Last year, the FDA seemed to lean toward deregulation of wellness, wearable and mobile devices when it downgraded — from Class III high-risk to Class I low-risk — mobile device data systems, which include app-tethered wellness devices.
But recent research from Accenture, an IT services company, shows that FDA-regulated digital health solutions—which include Internet of Things devices and software created for detection or treatment of a medical indication — are estimated to save the U.S. healthcare system more than $100 billion in the next four years.
Accenture estimates that in 2014, FDA-approved digital health devices and software saved the U.S. healthcare system $6 billion, and that number is expected to rise to:
- $10 billion in 2015
- $18 billion in 2016
- $30 billion in 2017
- $50 billion in 2018
Accenture made these estimates based on the idea that regulated digital applications and devices will improve medical adherence, make health-related behavioral changes in patients as well as decrease emergency room visits therefore reducing spending in these three areas.

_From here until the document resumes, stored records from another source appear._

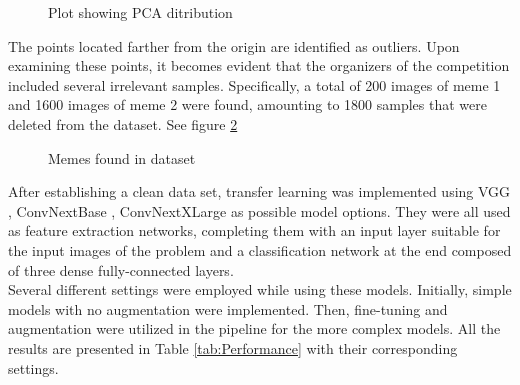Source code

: \documentclass[11pt]{article}
\begin{document}
\begin{multicols}{2}
        \begin{figure}[H]
        \centering
        \caption{Plot showing PCA ditribution}
        \label{fig:fig1}
        \end{figure}

        The points located farther from the origin are identified as outliers. Upon examining these points, it becomes evident that the organizers of the competition included several irrelevant samples. Specifically, a total of 200 images of meme 1 and 1600 images of meme 2 were found, amounting to 1800  samples that were deleted from the dataset. See figure \ref{fig:fig2}

        \begin{figure}[H]
        \centering
        \caption{Memes found in dataset}
        \label{fig:fig2}
        \end{figure}

        After establishing a clean data set, transfer learning was implemented using VGG \cite{simonyan2014very}, ConvNextBase \cite{liu2022convnet}, ConvNextXLarge\cite{liu2022convnet} as possible model options. 
        They were all used as feature extraction networks, completing them with an input layer suitable for the input images of the problem and a classification network at the end composed of three dense fully-connected layers. \\
        Several different settings were employed while using these models. Initially, simple models with no augmentation were implemented. Then, fine-tuning and augmentation were utilized in the pipeline for the more complex models. All the results are presented in Table \ref{tab:Performance} with their corresponding settings. \\
         

\end{multicols}
\end{document}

The company also predicts that FDA-approved digital health solutions will triple by the end of 2018 from 33 last year to 100.
Accenture found that there are several factors that will accelerate the growth of FDA-approved digital software and devices:
- Increased use of healthcare IT—driven by meaningful use mandates– by physicians and patients. Accenture found in a recent survey that one in four U.S. physicians use telemonitoring devices for chronic disease management.
- The growing demand by patients to manage their own care, as seen by the rising number of people who own and use wearable devices. Accenture estimates the number of consumers who own a wearable fitness device will double in the next five years.
- The shift to value-based reimbursement is creating a prime environment for clinical and business strategies that incorporate digital health devices. Accenture estimates that by 2018, funding for value-based care will reach $6.5 billion.
”The proliferation of Internet-connected solutions and evolving regulatory guidelines are blurring the lines between clinical and consumer health solutions,” Rick Ratliff, managing director of digital health solutions at Accenture, said in a press release. “As consumer health platforms support more ‘medical’ devices, rather than just today’s wellness trackers, they’ll create a viable self-care model in a segment that today is occupied by chronic-disease monitoring companies.”
Whether the FDA will further regulate digital health software and devices is yet to be seen, but the agency’s move towards deregulation last year sparked criticism among advocates who are worried that some of these devices could be under-regulated once wellness systems enter medical settings.